Data supplied
☆ ☆ ☆ ☆

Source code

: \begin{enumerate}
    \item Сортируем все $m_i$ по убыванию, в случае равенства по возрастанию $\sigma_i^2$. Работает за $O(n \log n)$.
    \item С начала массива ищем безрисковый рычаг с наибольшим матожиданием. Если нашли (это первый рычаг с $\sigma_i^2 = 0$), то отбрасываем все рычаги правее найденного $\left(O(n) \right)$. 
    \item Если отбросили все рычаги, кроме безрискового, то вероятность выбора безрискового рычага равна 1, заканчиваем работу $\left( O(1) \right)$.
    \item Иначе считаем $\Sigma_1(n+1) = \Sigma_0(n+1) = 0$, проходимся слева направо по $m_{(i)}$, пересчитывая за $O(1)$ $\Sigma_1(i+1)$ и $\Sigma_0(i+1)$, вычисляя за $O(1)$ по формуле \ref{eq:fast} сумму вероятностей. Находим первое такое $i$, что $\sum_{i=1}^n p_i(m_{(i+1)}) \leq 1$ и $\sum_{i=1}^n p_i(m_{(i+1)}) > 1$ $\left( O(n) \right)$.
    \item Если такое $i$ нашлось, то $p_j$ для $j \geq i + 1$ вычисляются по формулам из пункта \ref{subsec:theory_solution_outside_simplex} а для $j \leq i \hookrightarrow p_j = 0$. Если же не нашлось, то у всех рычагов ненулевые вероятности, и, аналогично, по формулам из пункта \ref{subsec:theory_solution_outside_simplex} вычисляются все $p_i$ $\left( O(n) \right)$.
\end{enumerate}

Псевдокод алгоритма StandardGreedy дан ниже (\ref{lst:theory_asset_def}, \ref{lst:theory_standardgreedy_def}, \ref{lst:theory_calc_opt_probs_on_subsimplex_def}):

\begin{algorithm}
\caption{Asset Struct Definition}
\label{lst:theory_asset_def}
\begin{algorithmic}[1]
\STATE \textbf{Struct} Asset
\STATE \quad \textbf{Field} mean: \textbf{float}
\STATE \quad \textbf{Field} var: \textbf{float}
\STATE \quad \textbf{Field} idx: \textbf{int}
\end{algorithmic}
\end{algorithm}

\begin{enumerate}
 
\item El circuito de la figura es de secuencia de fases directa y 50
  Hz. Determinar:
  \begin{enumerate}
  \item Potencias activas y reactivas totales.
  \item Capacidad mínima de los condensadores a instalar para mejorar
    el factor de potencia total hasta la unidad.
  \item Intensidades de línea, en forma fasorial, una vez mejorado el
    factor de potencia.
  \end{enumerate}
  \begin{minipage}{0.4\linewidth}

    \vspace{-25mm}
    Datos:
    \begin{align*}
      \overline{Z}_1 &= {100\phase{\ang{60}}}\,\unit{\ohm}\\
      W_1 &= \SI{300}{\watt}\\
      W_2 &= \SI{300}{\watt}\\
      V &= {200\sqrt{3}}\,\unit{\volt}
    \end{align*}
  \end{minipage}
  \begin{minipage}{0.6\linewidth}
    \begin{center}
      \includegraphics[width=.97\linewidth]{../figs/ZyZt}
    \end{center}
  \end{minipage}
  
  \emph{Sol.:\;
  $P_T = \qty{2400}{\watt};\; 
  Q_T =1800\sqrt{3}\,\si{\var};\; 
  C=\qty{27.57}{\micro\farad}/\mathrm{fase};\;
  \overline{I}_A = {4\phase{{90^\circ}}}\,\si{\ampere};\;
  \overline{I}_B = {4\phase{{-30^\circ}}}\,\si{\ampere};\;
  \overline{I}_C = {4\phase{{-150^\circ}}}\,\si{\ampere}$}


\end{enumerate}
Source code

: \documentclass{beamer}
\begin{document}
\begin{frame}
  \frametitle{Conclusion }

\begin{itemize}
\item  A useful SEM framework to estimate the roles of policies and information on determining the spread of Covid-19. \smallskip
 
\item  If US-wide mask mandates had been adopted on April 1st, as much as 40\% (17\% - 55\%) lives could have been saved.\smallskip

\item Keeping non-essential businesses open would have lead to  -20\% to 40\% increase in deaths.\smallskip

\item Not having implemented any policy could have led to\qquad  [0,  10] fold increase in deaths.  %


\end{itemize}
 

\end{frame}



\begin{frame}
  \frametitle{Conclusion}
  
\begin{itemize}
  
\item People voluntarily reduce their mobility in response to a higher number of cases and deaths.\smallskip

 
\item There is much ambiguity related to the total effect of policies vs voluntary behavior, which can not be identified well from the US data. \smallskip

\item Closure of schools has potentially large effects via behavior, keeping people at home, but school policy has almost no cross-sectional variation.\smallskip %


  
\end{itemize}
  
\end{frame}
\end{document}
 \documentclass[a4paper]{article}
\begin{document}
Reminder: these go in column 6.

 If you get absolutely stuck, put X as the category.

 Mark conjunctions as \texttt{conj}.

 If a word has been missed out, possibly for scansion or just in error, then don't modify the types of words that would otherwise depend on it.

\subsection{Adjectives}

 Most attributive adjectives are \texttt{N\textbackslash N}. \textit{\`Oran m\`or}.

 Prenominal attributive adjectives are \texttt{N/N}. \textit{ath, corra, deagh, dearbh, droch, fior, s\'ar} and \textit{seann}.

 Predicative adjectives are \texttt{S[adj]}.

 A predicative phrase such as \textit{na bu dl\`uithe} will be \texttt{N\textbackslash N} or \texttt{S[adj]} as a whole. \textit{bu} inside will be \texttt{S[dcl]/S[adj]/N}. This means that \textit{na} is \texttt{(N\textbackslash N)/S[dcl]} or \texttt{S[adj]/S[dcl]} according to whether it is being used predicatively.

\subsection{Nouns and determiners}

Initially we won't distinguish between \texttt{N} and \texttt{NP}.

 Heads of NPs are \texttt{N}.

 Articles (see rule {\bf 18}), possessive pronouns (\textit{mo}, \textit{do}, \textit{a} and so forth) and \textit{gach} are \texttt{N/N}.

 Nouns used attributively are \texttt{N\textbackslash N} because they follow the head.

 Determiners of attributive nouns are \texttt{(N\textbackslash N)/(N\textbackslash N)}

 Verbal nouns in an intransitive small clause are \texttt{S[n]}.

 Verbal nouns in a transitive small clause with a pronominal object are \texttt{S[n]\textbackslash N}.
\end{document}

☆ ☆ ☆ ☆

Work request
What you return must match the listing exactly, with nothing missing.

Expected output
Source code

: \begin{enumerate}
    \item Сортируем все $m_i$ по убыванию, в случае равенства по возрастанию $\sigma_i^2$. Работает за $O(n \log n)$.
    \item С начала массива ищем безрисковый рычаг с наибольшим матожиданием. Если нашли (это первый рычаг с $\sigma_i^2 = 0$), то отбрасываем все рычаги правее найденного $\left(O(n) \right)$. 
    \item Если отбросили все рычаги, кроме безрискового, то вероятность выбора безрискового рычага равна 1, заканчиваем работу $\left( O(1) \right)$.
    \item Иначе считаем $\Sigma_1(n+1) = \Sigma_0(n+1) = 0$, проходимся слева направо по $m_{(i)}$, пересчитывая за $O(1)$ $\Sigma_1(i+1)$ и $\Sigma_0(i+1)$, вычисляя за $O(1)$ по формуле \ref{eq:fast} сумму вероятностей. Находим первое такое $i$, что $\sum_{i=1}^n p_i(m_{(i+1)}) \leq 1$ и $\sum_{i=1}^n p_i(m_{(i+1)}) > 1$ $\left( O(n) \right)$.
    \item Если такое $i$ нашлось, то $p_j$ для $j \geq i + 1$ вычисляются по формулам из пункта \ref{subsec:theory_solution_outside_simplex} а для $j \leq i \hookrightarrow p_j = 0$. Если же не нашлось, то у всех рычагов ненулевые вероятности, и, аналогично, по формулам из пункта \ref{subsec:theory_solution_outside_simplex} вычисляются все $p_i$ $\left( O(n) \right)$.
\end{enumerate}

Псевдокод алгоритма StandardGreedy дан ниже (\ref{lst:theory_asset_def}, \ref{lst:theory_standardgreedy_def}, \ref{lst:theory_calc_opt_probs_on_subsimplex_def}):

\begin{algorithm}
\caption{Asset Struct Definition}
\label{lst:theory_asset_def}
\begin{algorithmic}[1]
\STATE \textbf{Struct} Asset
\STATE \quad \textbf{Field} mean: \textbf{float}
\STATE \quad \textbf{Field} var: \textbf{float}
\STATE \quad \textbf{Field} idx: \textbf{int}
\end{algorithmic}
\end{algorithm}

\begin{enumerate}
 
\item El circuito de la figura es de secuencia de fases directa y 50
  Hz. Determinar:
  \begin{enumerate}
  \item Potencias activas y reactivas totales.
  \item Capacidad mínima de los condensadores a instalar para mejorar
    el factor de potencia total hasta la unidad.
  \item Intensidades de línea, en forma fasorial, una vez mejorado el
    factor de potencia.
  \end{enumerate}
  \begin{minipage}{0.4\linewidth}

    \vspace{-25mm}
    Datos:
    \begin{align*}
      \overline{Z}_1 &= {100\phase{\ang{60}}}\,\unit{\ohm}\\
      W_1 &= \SI{300}{\watt}\\
      W_2 &= \SI{300}{\watt}\\
      V &= {200\sqrt{3}}\,\unit{\volt}
    \end{align*}
  \end{minipage}
  \begin{minipage}{0.6\linewidth}
    \begin{center}
      \includegraphics[width=.97\linewidth]{../figs/ZyZt}
    \end{center}
  \end{minipage}
  
  \emph{Sol.:\;
  $P_T = \qty{2400}{\watt};\; 
  Q_T =1800\sqrt{3}\,\si{\var};\; 
  C=\qty{27.57}{\micro\farad}/\mathrm{fase};\;
  \overline{I}_A = {4\phase{{90^\circ}}}\,\si{\ampere};\;
  \overline{I}_B = {4\phase{{-30^\circ}}}\,\si{\ampere};\;
  \overline{I}_C = {4\phase{{-150^\circ}}}\,\si{\ampere}$}


\end{enumerate}
Source code

: \documentclass{beamer}
\begin{document}
\begin{frame}
  \frametitle{Conclusion }

\begin{itemize}
\item  A useful SEM framework to estimate the roles of policies and information on determining the spread of Covid-19. \smallskip
 
\item  If US-wide mask mandates had been adopted on April 1st, as much as 40\% (17\% - 55\%) lives could have been saved.\smallskip

\item Keeping non-essential businesses open would have lead to  -20\% to 40\% increase in deaths.\smallskip

\item Not having implemented any policy could have led to\qquad  [0,  10] fold increase in deaths.  %


\end{itemize}
 

\end{frame}



\begin{frame}
  \frametitle{Conclusion}
  
\begin{itemize}
  
\item People voluntarily reduce their mobility in response to a higher number of cases and deaths.\smallskip

 
\item There is much ambiguity related to the total effect of policies vs voluntary behavior, which can not be identified well from the US data. \smallskip

\item Closure of schools has potentially large effects via behavior, keeping people at home, but school policy has almost no cross-sectional variation.\smallskip %


  
\end{itemize}
  
\end{frame}
\end{document}
 \documentclass[a4paper]{article}
\begin{document}
Reminder: these go in column 6.

 If you get absolutely stuck, put X as the category.

 Mark conjunctions as \texttt{conj}.

 If a word has been missed out, possibly for scansion or just in error, then don't modify the types of words that would otherwise depend on it.

\subsection{Adjectives}

 Most attributive adjectives are \texttt{N\textbackslash N}. \textit{\`Oran m\`or}.

 Prenominal attributive adjectives are \texttt{N/N}. \textit{ath, corra, deagh, dearbh, droch, fior, s\'ar} and \textit{seann}.

 Predicative adjectives are \texttt{S[adj]}.

 A predicative phrase such as \textit{na bu dl\`uithe} will be \texttt{N\textbackslash N} or \texttt{S[adj]} as a whole. \textit{bu} inside will be \texttt{S[dcl]/S[adj]/N}. This means that \textit{na} is \texttt{(N\textbackslash N)/S[dcl]} or \texttt{S[adj]/S[dcl]} according to whether it is being used predicatively.

\subsection{Nouns and determiners}

Initially we won't distinguish between \texttt{N} and \texttt{NP}.

 Heads of NPs are \texttt{N}.

 Articles (see rule {\bf 18}), possessive pronouns (\textit{mo}, \textit{do}, \textit{a} and so forth) and \textit{gach} are \texttt{N/N}.

 Nouns used attributively are \texttt{N\textbackslash N} because they follow the head.

 Determiners of attributive nouns are \texttt{(N\textbackslash N)/(N\textbackslash N)}

 Verbal nouns in an intransitive small clause are \texttt{S[n]}.

 Verbal nouns in a transitive small clause with a pronominal object are \texttt{S[n]\textbackslash N}.
\end{document}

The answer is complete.